All, we accomplish here, is defining a few strings. After the second statement, A$ refers to a string literal of 32 (4 × 8) checkerboard characters (“”), which will make the solid parts of our landscape, to the left and to the right of the canyon. And, since there’s a left and a right part, we define a second string variable B$, which points to the same string literal in memory. We’ll see in a moment, how this works.

S$ is another string variable, consisting of 24 [CRS DOWN] control characters, enough to travers the screen from its home position at the top left corner down to the very bottom line. (We’ll have to print the player at the very top, while we’ll have to add any new lines for the canyon at the very bottom, in order to have the screen scrolling up. Meaning, we’ll have to have some means of switching between those print positions.)

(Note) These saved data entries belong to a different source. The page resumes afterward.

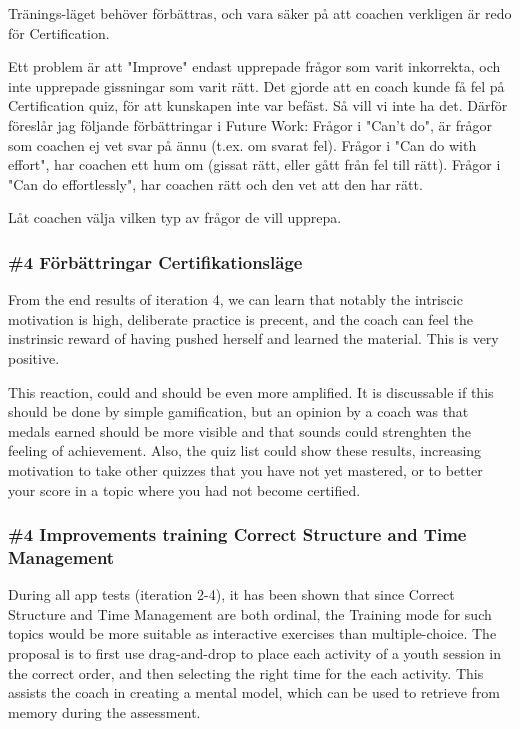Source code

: Tränings-läget behöver förbättras, och vara säker på att coachen verkligen är redo för Certification.

Ett problem är att "Improve" endast upprepade frågor som varit inkorrekta, och inte upprepade gissningar som varit rätt. Det gjorde att en coach kunde få fel på Certification quiz, för att kunskapen inte var befäst. Så vill vi inte ha det. Därför föreslår jag följande förbättringar i Future Work: Frågor i "Can't do", är frågor som coachen ej vet svar på ännu (t.ex. om svarat fel).
Frågor i "Can do with effort", har coachen ett hum om (gissat rätt, eller gått från fel till rätt).
Frågor i "Can do effortlessly", har coachen rätt och den vet att den har rätt.

Låt coachen välja vilken typ av frågor de vill upprepa.

\subsubsection{\#4 Förbättringar Certifikationsläge}

From the end results of iteration 4, we can learn that notably the intriscic motivation is high, deliberate practice is precent, and the coach can feel the instrinsic reward of having pushed herself and learned the material. This is very positive.

This reaction, could and should be even more amplified. It is discussable if this should be done by simple gamification, but an opinion by a coach was that medals earned should be more visible and that sounds could strenghten the feeling of achievement. Also, the quiz list could show these results, increasing motivation to take other quizzes that you have not yet mastered, or to better your score in a topic where you had not become certified.

\subsubsection{\#4 Improvements training Correct Structure and Time Management}
During all app tests (iteration 2-4), it has been shown that since Correct Structure and Time Management are both ordinal, the Training mode for such topics would be more suitable as interactive exercises than multiple-choice. The proposal is to first use drag-and-drop to place each activity of a youth session in the correct order, and then selecting the right time for the each activity. This assists the coach in creating a mental model, which can be used to retrieve from memory during the assessment.

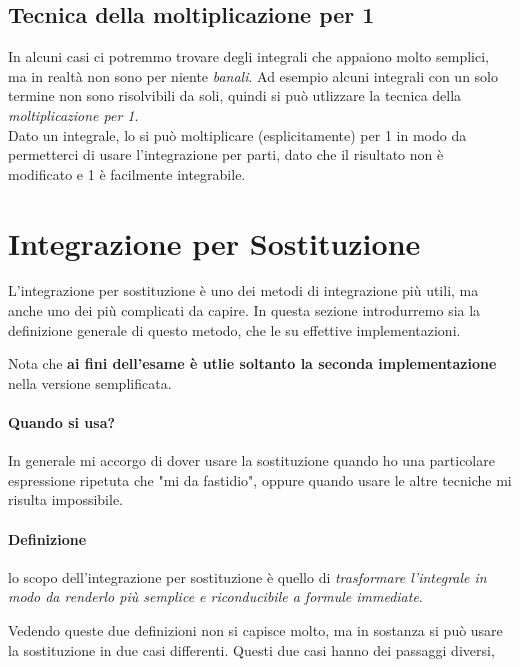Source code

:\subsection*{Tecnica della moltiplicazione per 1}
In alcuni casi ci potremmo trovare degli integrali che appaiono molto semplici, ma in realtà non sono per niente \emph{banali}.
Ad esempio alcuni integrali con un solo termine non sono risolvibili da soli, quindi si può utlizzare la tecnica della \emph{moltiplicazione per 1}.
\\Dato un integrale, lo si può moltiplicare (esplicitamente) per 1 in modo da permetterci di usare l'integrazione per parti, dato che il risultato non è modificato e 1 è facilmente integrabile.

\section{Integrazione per Sostituzione}
L'integrazione per sostituzione è uno dei metodi di integrazione più utili, ma anche uno dei più complicati da capire.
In questa sezione introdurremo sia la definizione generale di questo metodo, che le su effettive implementazioni.

Nota che \textbf{ai fini dell'esame è utlie soltanto la seconda implementazione} nella versione semplificata.

\paragraph{Quando si usa?} 
In generale mi accorgo di dover usare la sostituzione quando ho una particolare espressione ripetuta che "mi da fastidio", 
oppure quando usare le altre tecniche mi risulta impossibile.

\paragraph*{Definizione} lo scopo dell'integrazione per sostituzione è quello di \emph{trasformare l'integrale in modo da renderlo più semplice e riconducibile a formule immediate}.

Vedendo queste due definizioni non si capisce molto,
ma in sostanza si può usare la sostituzione in due casi differenti.
Questi due casi hanno dei passaggi diversi,

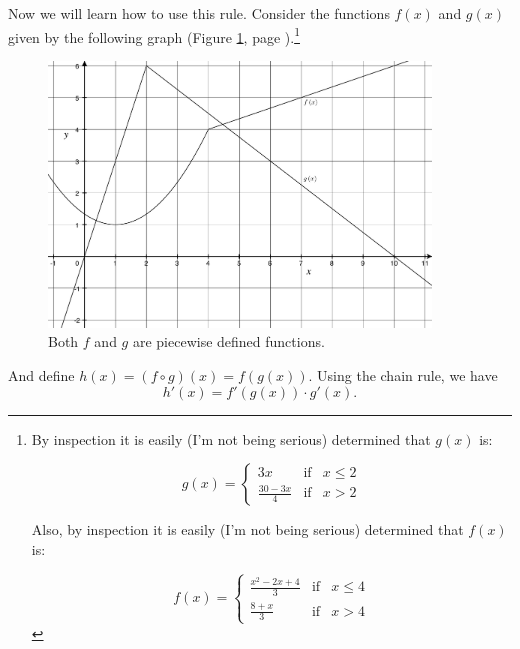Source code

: \documentclass[12pt,addpoints, answers, fleqn]{exam}
\begin{document}
Now we will learn how to use this rule. Consider the functions $f\left( x \right)$ and $g\left( x \right)$ given by the following graph (Figure \ref{fig:graph1501}, page \pageref{fig:graph1501}).\footnote{By inspection it is easily (I'm not being serious) determined that $g\left( x \right)$ is:

\[
g\left( x \right) =
\left\{
{\begin{array}{ccr}
  {3x} & {\mbox{if}} & {x \leq 2} \\[10pt]
  {\displaystyle \frac{30-3x}{4}} & {\mbox{if}} & {x > 2} 
\end{array}}
\right.
\]

Also, by inspection it is easily (I'm not being serious) determined that $f\left( x \right)$ is:


\[
f\left( x \right) =
\left\{
{\begin{array}{ccr}
  {\displaystyle \frac{x^2-2x+4}{3}} & {\mbox{if}} & {x \leq 4} \\[10pt]
  {\displaystyle \frac{8+x}{3}} & {\mbox{if}} & {x > 4} 
\end{array}}
\right.
\]}
\begin{figure}[htbp] %
   \centering
   \includegraphics[width=4in]{./graphics/graph1501.pdf} 
   \caption{Both $f$ and $g$ are piecewise defined functions.}
   \label{fig:graph1501}
\end{figure}

And define $h\left( x \right) = \left( f  \circ g \right) \left( x \right) = f \left( g \left( x \right) \right)$. Using the chain rule, we have
\[
h'\left( x \right) = f' \left( g \left( x \right) \right) \cdot g' \left( x \right).
\]
\end{document}

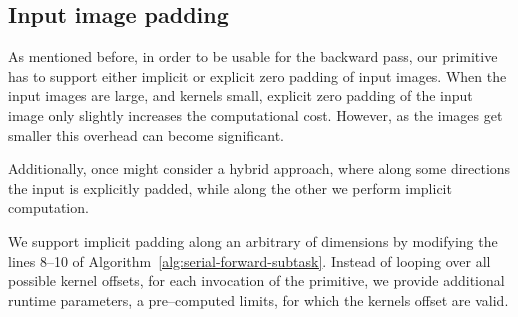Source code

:   \subsection{Input image padding}

  As mentioned before, in order to be usable for the backward pass,
  our primitive has to support either implicit or explicit zero
  padding of input images.  When the input images are large, and
  kernels small, explicit zero padding of the input image only
  slightly increases the computational cost.  However, as the images
  get smaller this overhead can become significant.

  Additionally, once might consider a hybrid approach, where along
  some directions the input is explicitly padded, while along the
  other we perform implicit computation.

  We support implicit padding along an arbitrary of dimensions by
  modifying the lines 8--10 of
  Algorithm~\ref{alg:serial-forward-subtask}.  Instead of looping over
  all possible kernel offsets, for each invocation of the primitive,
  we provide additional runtime parameters, a pre--computed limits,
  for which the kernels offset are valid.
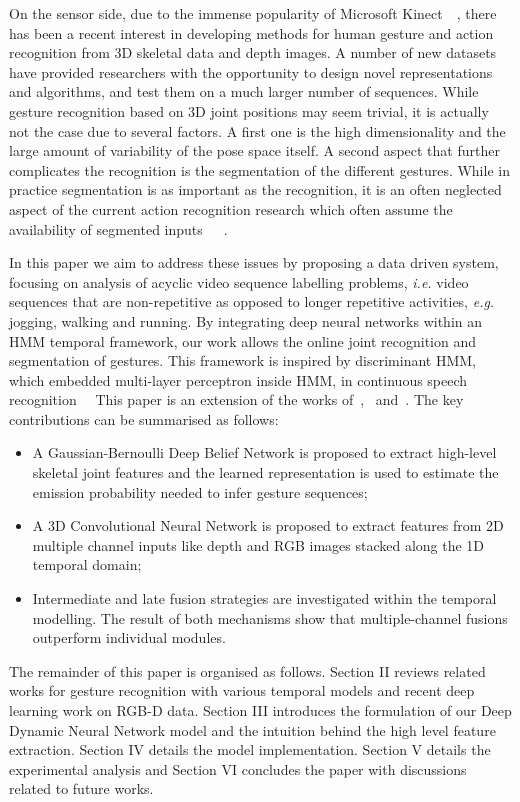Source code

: On the sensor side, due to the immense popularity of Microsoft Kinect~\cite{shotton2011real}~\cite{lingshao2}, there has been a recent interest in developing methods for human gesture and action recognition from 3D skeletal data and depth images.
A number of new datasets~\cite{ICMI,fothergill2012instructing,guyon2012chalearn,wang2012mining} have provided researchers with the opportunity to design novel representations and algorithms, and test them on a much larger number of sequences.
While gesture recognition based on 3D joint positions may seem trivial, it is actually not the case due to several factors. A first one is the high dimensionality and the large amount of variability of the pose space itself.
A second aspect that further complicates the recognition is the segmentation of the different gestures. While in practice segmentation is as important as the recognition, it is an often neglected aspect of the current action recognition research which often assume the availability of segmented inputs~\cite{laptev2005space}~\cite{marszalek09}~\cite{Kuehne11}.

In this paper we aim to address these issues by proposing a data driven system, focusing on analysis of acyclic video sequence labelling problems, \emph{i.e.} video sequences that are non-repetitive as opposed to longer repetitive activities, \textit{e.g.} jogging, walking and running. By integrating deep neural networks within an HMM temporal framework, our work allows the online joint recognition and segmentation of gestures. This framework is inspired by discriminant HMM, which embedded multi-layer perceptron inside HMM, in continuous speech recognition~\cite{renals1994connectionist}~\cite{bourlard1994connectionist}
This paper is an extension of the works of~\cite{diwucvpr14},~\cite{wu2014deep} and~\cite{lio2014deep}.
The key contributions can be summarised as follows:
\begin{itemize}
\item A Gaussian-Bernoulli Deep Belief Network is proposed to extract high-level skeletal joint features and the learned representation is used to estimate the emission probability needed to infer gesture sequences;
\item A 3D Convolutional Neural Network  is proposed to extract features from 2D multiple channel inputs 
like  depth and RGB images stacked along the 1D temporal domain;
\item Intermediate and late fusion strategies are investigated within the temporal modelling. The result of both mechanisms
show that multiple-channel fusions outperform individual modules.
\end{itemize}

The remainder of this paper is organised as follows. Section II reviews related works for gesture recognition with various temporal models and recent deep learning work on RGB-D data. Section III introduces the formulation of our Deep Dynamic Neural Network model and the intuition behind the high level feature extraction. Section IV details the model implementation. Section V details the experimental analysis and Section VI concludes the paper with discussions related to future works.


\endinput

Time, to come up with the principal layout:

 0     wall         canyon            wall         38
|<——————————————><—————————><—————————————–—————————> |
|XXXXXXXXXXXXXXXX           XXXXXXXXXXXXXXXXXXXXXXXXX |
| A$, length = P      9      B$, length = 39 - 9 - P  |

P gives the horizontal position of the canyon, which is 9 spaces wide. A$ and B$ provide the padding on either side. The total width of a line is 39 characters in order to avoid the automatic extension of the logical line into a new physical one by printing at the 40th column, which would cause a scroll by two physical screen lines at once on consecutive print statements.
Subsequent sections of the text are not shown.